→ About this task:
The whole listing below should be retyped exactly, without any images.

→ Data for this task:
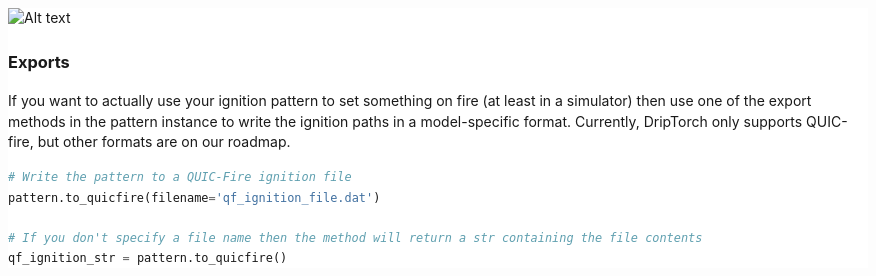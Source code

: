 ![Alt text](https://github.com/teamholtz/DripTorch/blob/main/img/map-strip.jpg?raw=true)

### Exports

If you want to actually use your ignition pattern to set something on fire (at least in a simulator) then use one of the export methods in the pattern instance to write the ignition paths in a model-specific format. Currently, DripTorch only supports QUIC-fire, but other formats are on our roadmap.

```python
# Write the pattern to a QUIC-Fire ignition file
pattern.to_quicfire(filename='qf_ignition_file.dat')

# If you don't specify a file name then the method will return a str containing the file contents
qf_ignition_str = pattern.to_quicfire()
```
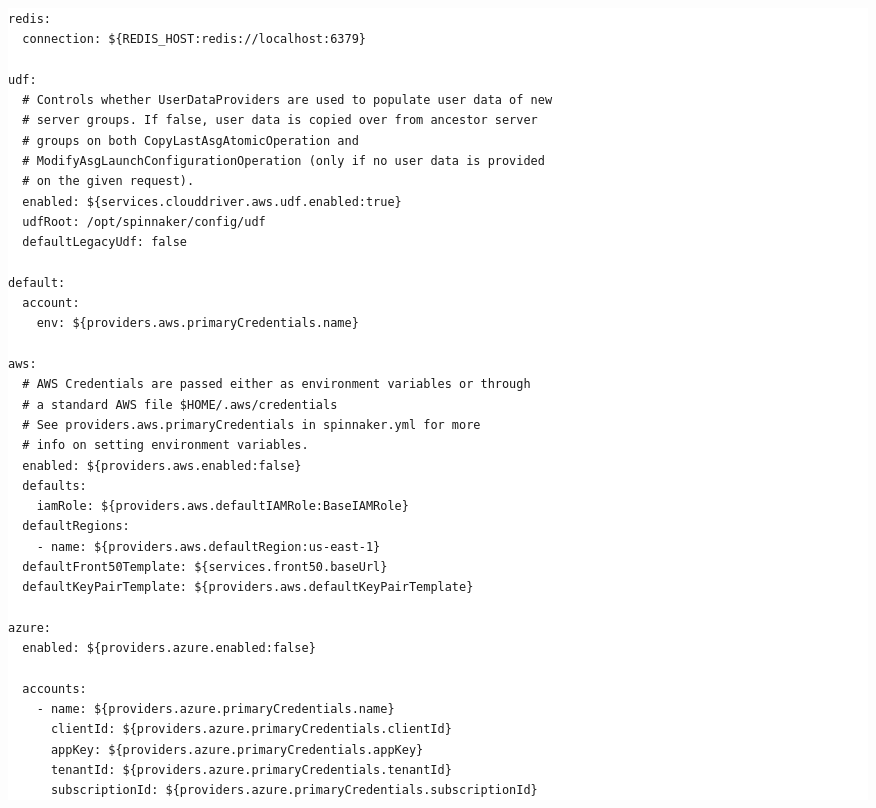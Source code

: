     redis:
      connection: ${REDIS_HOST:redis://localhost:6379}

    udf:
      # Controls whether UserDataProviders are used to populate user data of new
      # server groups. If false, user data is copied over from ancestor server
      # groups on both CopyLastAsgAtomicOperation and
      # ModifyAsgLaunchConfigurationOperation (only if no user data is provided
      # on the given request).
      enabled: ${services.clouddriver.aws.udf.enabled:true}
      udfRoot: /opt/spinnaker/config/udf
      defaultLegacyUdf: false

    default:
      account:
        env: ${providers.aws.primaryCredentials.name}

    aws:
      # AWS Credentials are passed either as environment variables or through
      # a standard AWS file $HOME/.aws/credentials
      # See providers.aws.primaryCredentials in spinnaker.yml for more
      # info on setting environment variables.
      enabled: ${providers.aws.enabled:false}
      defaults:
        iamRole: ${providers.aws.defaultIAMRole:BaseIAMRole}
      defaultRegions:
        - name: ${providers.aws.defaultRegion:us-east-1}
      defaultFront50Template: ${services.front50.baseUrl}
      defaultKeyPairTemplate: ${providers.aws.defaultKeyPairTemplate}

    azure:
      enabled: ${providers.azure.enabled:false}

      accounts:
        - name: ${providers.azure.primaryCredentials.name}
          clientId: ${providers.azure.primaryCredentials.clientId}
          appKey: ${providers.azure.primaryCredentials.appKey}
          tenantId: ${providers.azure.primaryCredentials.tenantId}
          subscriptionId: ${providers.azure.primaryCredentials.subscriptionId}
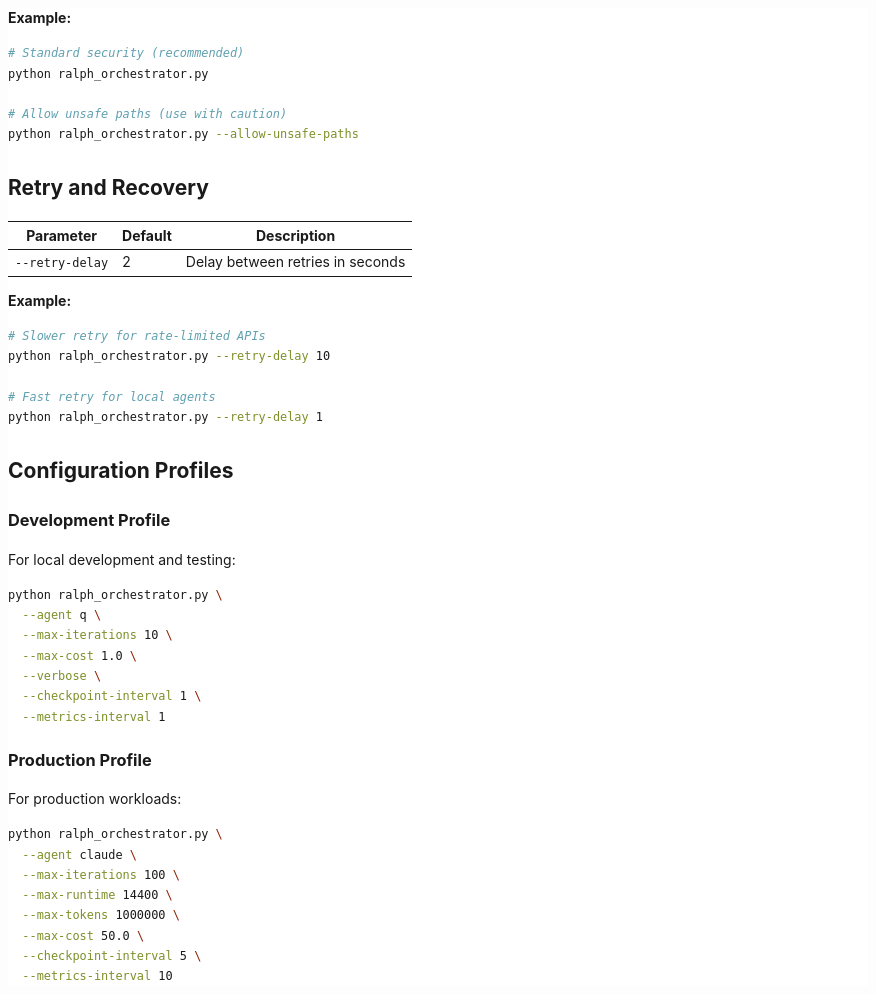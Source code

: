 **Example:**
```bash
# Standard security (recommended)
python ralph_orchestrator.py

# Allow unsafe paths (use with caution)
python ralph_orchestrator.py --allow-unsafe-paths
```

## Retry and Recovery

| Parameter | Default | Description |
|-----------|---------|-------------|
| `--retry-delay` | 2 | Delay between retries in seconds |

**Example:**
```bash
# Slower retry for rate-limited APIs
python ralph_orchestrator.py --retry-delay 10

# Fast retry for local agents
python ralph_orchestrator.py --retry-delay 1
```

## Configuration Profiles

### Development Profile

For local development and testing:

```bash
python ralph_orchestrator.py \
  --agent q \
  --max-iterations 10 \
  --max-cost 1.0 \
  --verbose \
  --checkpoint-interval 1 \
  --metrics-interval 1
```

### Production Profile

For production workloads:

```bash
python ralph_orchestrator.py \
  --agent claude \
  --max-iterations 100 \
  --max-runtime 14400 \
  --max-tokens 1000000 \
  --max-cost 50.0 \
  --checkpoint-interval 5 \
  --metrics-interval 10
```
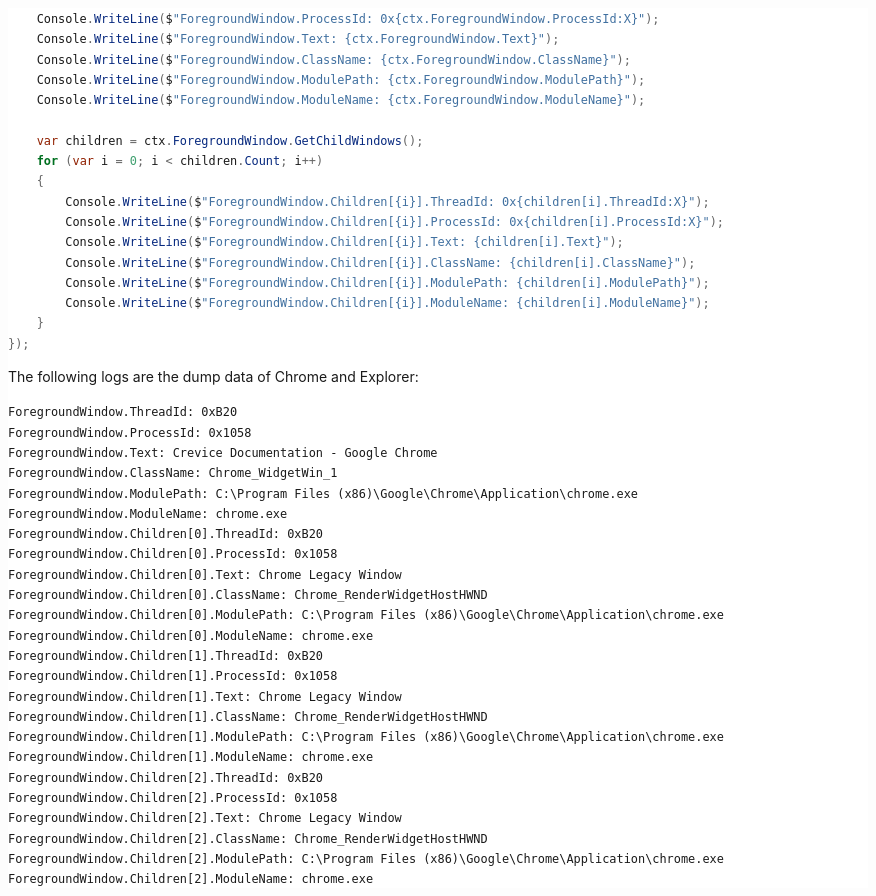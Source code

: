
 ```cs
    Console.WriteLine($"ForegroundWindow.ProcessId: 0x{ctx.ForegroundWindow.ProcessId:X}");
    Console.WriteLine($"ForegroundWindow.Text: {ctx.ForegroundWindow.Text}");
    Console.WriteLine($"ForegroundWindow.ClassName: {ctx.ForegroundWindow.ClassName}");
    Console.WriteLine($"ForegroundWindow.ModulePath: {ctx.ForegroundWindow.ModulePath}");
    Console.WriteLine($"ForegroundWindow.ModuleName: {ctx.ForegroundWindow.ModuleName}");
  
    var children = ctx.ForegroundWindow.GetChildWindows();
    for (var i = 0; i < children.Count; i++)
    {
        Console.WriteLine($"ForegroundWindow.Children[{i}].ThreadId: 0x{children[i].ThreadId:X}");
        Console.WriteLine($"ForegroundWindow.Children[{i}].ProcessId: 0x{children[i].ProcessId:X}");
        Console.WriteLine($"ForegroundWindow.Children[{i}].Text: {children[i].Text}");
        Console.WriteLine($"ForegroundWindow.Children[{i}].ClassName: {children[i].ClassName}");
        Console.WriteLine($"ForegroundWindow.Children[{i}].ModulePath: {children[i].ModulePath}");
        Console.WriteLine($"ForegroundWindow.Children[{i}].ModuleName: {children[i].ModuleName}");
    }
});
```
  
The following logs are the dump data of Chrome and Explorer:
  
```
ForegroundWindow.ThreadId: 0xB20
ForegroundWindow.ProcessId: 0x1058
ForegroundWindow.Text: Crevice Documentation - Google Chrome
ForegroundWindow.ClassName: Chrome_WidgetWin_1
ForegroundWindow.ModulePath: C:\Program Files (x86)\Google\Chrome\Application\chrome.exe
ForegroundWindow.ModuleName: chrome.exe
ForegroundWindow.Children[0].ThreadId: 0xB20
ForegroundWindow.Children[0].ProcessId: 0x1058
ForegroundWindow.Children[0].Text: Chrome Legacy Window
ForegroundWindow.Children[0].ClassName: Chrome_RenderWidgetHostHWND
ForegroundWindow.Children[0].ModulePath: C:\Program Files (x86)\Google\Chrome\Application\chrome.exe
ForegroundWindow.Children[0].ModuleName: chrome.exe
ForegroundWindow.Children[1].ThreadId: 0xB20
ForegroundWindow.Children[1].ProcessId: 0x1058
ForegroundWindow.Children[1].Text: Chrome Legacy Window
ForegroundWindow.Children[1].ClassName: Chrome_RenderWidgetHostHWND
ForegroundWindow.Children[1].ModulePath: C:\Program Files (x86)\Google\Chrome\Application\chrome.exe
ForegroundWindow.Children[1].ModuleName: chrome.exe
ForegroundWindow.Children[2].ThreadId: 0xB20
ForegroundWindow.Children[2].ProcessId: 0x1058
ForegroundWindow.Children[2].Text: Chrome Legacy Window
ForegroundWindow.Children[2].ClassName: Chrome_RenderWidgetHostHWND
ForegroundWindow.Children[2].ModulePath: C:\Program Files (x86)\Google\Chrome\Application\chrome.exe
ForegroundWindow.Children[2].ModuleName: chrome.exe
```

→ Exercise solution:
Source code

: ![Alt text](https://github.com/teamholtz/DripTorch/blob/main/img/map-strip.jpg?raw=true)

### Exports

If you want to actually use your ignition pattern to set something on fire (at least in a simulator) then use one of the export methods in the pattern instance to write the ignition paths in a model-specific format. Currently, DripTorch only supports QUIC-fire, but other formats are on our roadmap.

```python
# Write the pattern to a QUIC-Fire ignition file
pattern.to_quicfire(filename='qf_ignition_file.dat')

# If you don't specify a file name then the method will return a str containing the file contents
qf_ignition_str = pattern.to_quicfire()
```
Source code

:     redis:
      connection: ${REDIS_HOST:redis://localhost:6379}

    udf:
      # Controls whether UserDataProviders are used to populate user data of new
      # server groups. If false, user data is copied over from ancestor server
      # groups on both CopyLastAsgAtomicOperation and
      # ModifyAsgLaunchConfigurationOperation (only if no user data is provided
      # on the given request).
      enabled: ${services.clouddriver.aws.udf.enabled:true}
      udfRoot: /opt/spinnaker/config/udf
      defaultLegacyUdf: false

    default:
      account:
        env: ${providers.aws.primaryCredentials.name}

    aws:
      # AWS Credentials are passed either as environment variables or through
      # a standard AWS file $HOME/.aws/credentials
      # See providers.aws.primaryCredentials in spinnaker.yml for more
      # info on setting environment variables.
      enabled: ${providers.aws.enabled:false}
      defaults:
        iamRole: ${providers.aws.defaultIAMRole:BaseIAMRole}
      defaultRegions:
        - name: ${providers.aws.defaultRegion:us-east-1}
      defaultFront50Template: ${services.front50.baseUrl}
      defaultKeyPairTemplate: ${providers.aws.defaultKeyPairTemplate}

    azure:
      enabled: ${providers.azure.enabled:false}

      accounts:
        - name: ${providers.azure.primaryCredentials.name}
          clientId: ${providers.azure.primaryCredentials.clientId}
          appKey: ${providers.azure.primaryCredentials.appKey}
          tenantId: ${providers.azure.primaryCredentials.tenantId}
          subscriptionId: ${providers.azure.primaryCredentials.subscriptionId}
Source code

: **Example:**
```bash
# Standard security (recommended)
python ralph_orchestrator.py

# Allow unsafe paths (use with caution)
python ralph_orchestrator.py --allow-unsafe-paths
```

## Retry and Recovery

| Parameter | Default | Description |
|-----------|---------|-------------|
| `--retry-delay` | 2 | Delay between retries in seconds |

**Example:**
```bash
# Slower retry for rate-limited APIs
python ralph_orchestrator.py --retry-delay 10

# Fast retry for local agents
python ralph_orchestrator.py --retry-delay 1
```

## Configuration Profiles

### Development Profile

For local development and testing:

```bash
python ralph_orchestrator.py \
  --agent q \
  --max-iterations 10 \
  --max-cost 1.0 \
  --verbose \
  --checkpoint-interval 1 \
  --metrics-interval 1
```

### Production Profile

For production workloads:

```bash
python ralph_orchestrator.py \
  --agent claude \
  --max-iterations 100 \
  --max-runtime 14400 \
  --max-tokens 1000000 \
  --max-cost 50.0 \
  --checkpoint-interval 5 \
  --metrics-interval 10
```
Source code

:
 ```cs
    Console.WriteLine($"ForegroundWindow.ProcessId: 0x{ctx.ForegroundWindow.ProcessId:X}");
    Console.WriteLine($"ForegroundWindow.Text: {ctx.ForegroundWindow.Text}");
    Console.WriteLine($"ForegroundWindow.ClassName: {ctx.ForegroundWindow.ClassName}");
    Console.WriteLine($"ForegroundWindow.ModulePath: {ctx.ForegroundWindow.ModulePath}");
    Console.WriteLine($"ForegroundWindow.ModuleName: {ctx.ForegroundWindow.ModuleName}");
  
    var children = ctx.ForegroundWindow.GetChildWindows();
    for (var i = 0; i < children.Count; i++)
    {
        Console.WriteLine($"ForegroundWindow.Children[{i}].ThreadId: 0x{children[i].ThreadId:X}");
        Console.WriteLine($"ForegroundWindow.Children[{i}].ProcessId: 0x{children[i].ProcessId:X}");
        Console.WriteLine($"ForegroundWindow.Children[{i}].Text: {children[i].Text}");
        Console.WriteLine($"ForegroundWindow.Children[{i}].ClassName: {children[i].ClassName}");
        Console.WriteLine($"ForegroundWindow.Children[{i}].ModulePath: {children[i].ModulePath}");
        Console.WriteLine($"ForegroundWindow.Children[{i}].ModuleName: {children[i].ModuleName}");
    }
});
```
  
The following logs are the dump data of Chrome and Explorer:
  
```
ForegroundWindow.ThreadId: 0xB20
ForegroundWindow.ProcessId: 0x1058
ForegroundWindow.Text: Crevice Documentation - Google Chrome
ForegroundWindow.ClassName: Chrome_WidgetWin_1
ForegroundWindow.ModulePath: C:\Program Files (x86)\Google\Chrome\Application\chrome.exe
ForegroundWindow.ModuleName: chrome.exe
ForegroundWindow.Children[0].ThreadId: 0xB20
ForegroundWindow.Children[0].ProcessId: 0x1058
ForegroundWindow.Children[0].Text: Chrome Legacy Window
ForegroundWindow.Children[0].ClassName: Chrome_RenderWidgetHostHWND
ForegroundWindow.Children[0].ModulePath: C:\Program Files (x86)\Google\Chrome\Application\chrome.exe
ForegroundWindow.Children[0].ModuleName: chrome.exe
ForegroundWindow.Children[1].ThreadId: 0xB20
ForegroundWindow.Children[1].ProcessId: 0x1058
ForegroundWindow.Children[1].Text: Chrome Legacy Window
ForegroundWindow.Children[1].ClassName: Chrome_RenderWidgetHostHWND
ForegroundWindow.Children[1].ModulePath: C:\Program Files (x86)\Google\Chrome\Application\chrome.exe
ForegroundWindow.Children[1].ModuleName: chrome.exe
ForegroundWindow.Children[2].ThreadId: 0xB20
ForegroundWindow.Children[2].ProcessId: 0x1058
ForegroundWindow.Children[2].Text: Chrome Legacy Window
ForegroundWindow.Children[2].ClassName: Chrome_RenderWidgetHostHWND
ForegroundWindow.Children[2].ModulePath: C:\Program Files (x86)\Google\Chrome\Application\chrome.exe
ForegroundWindow.Children[2].ModuleName: chrome.exe
```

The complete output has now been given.